▶ [YOUR ASSIGNMENT]:
Scan the records for the word "Groups". Return each line where it is found.

▶ [DATA FOR THE TASK]:

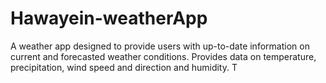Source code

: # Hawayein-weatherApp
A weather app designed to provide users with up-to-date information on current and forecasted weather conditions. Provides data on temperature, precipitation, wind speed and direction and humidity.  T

* * *

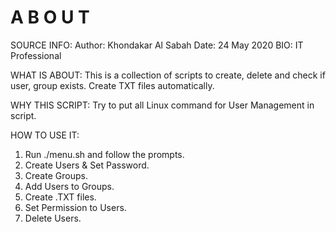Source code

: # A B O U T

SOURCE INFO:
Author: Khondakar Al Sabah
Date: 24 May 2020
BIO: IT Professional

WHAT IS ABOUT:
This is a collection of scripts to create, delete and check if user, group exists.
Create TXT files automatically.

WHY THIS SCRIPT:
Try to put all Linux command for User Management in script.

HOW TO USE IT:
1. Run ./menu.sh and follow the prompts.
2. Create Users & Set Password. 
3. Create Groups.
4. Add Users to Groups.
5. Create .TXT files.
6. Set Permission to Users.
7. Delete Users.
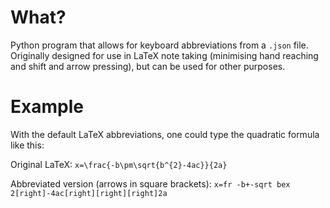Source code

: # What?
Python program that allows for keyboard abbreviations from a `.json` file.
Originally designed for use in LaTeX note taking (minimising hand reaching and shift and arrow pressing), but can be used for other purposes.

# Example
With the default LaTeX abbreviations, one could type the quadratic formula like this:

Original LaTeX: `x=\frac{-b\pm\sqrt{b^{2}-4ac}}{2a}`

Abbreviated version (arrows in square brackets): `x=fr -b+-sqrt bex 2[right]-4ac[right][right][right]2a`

▶ [SOLUTION TO THE EXERCISE]:
3. Create Groups.
4. Add Users to Groups.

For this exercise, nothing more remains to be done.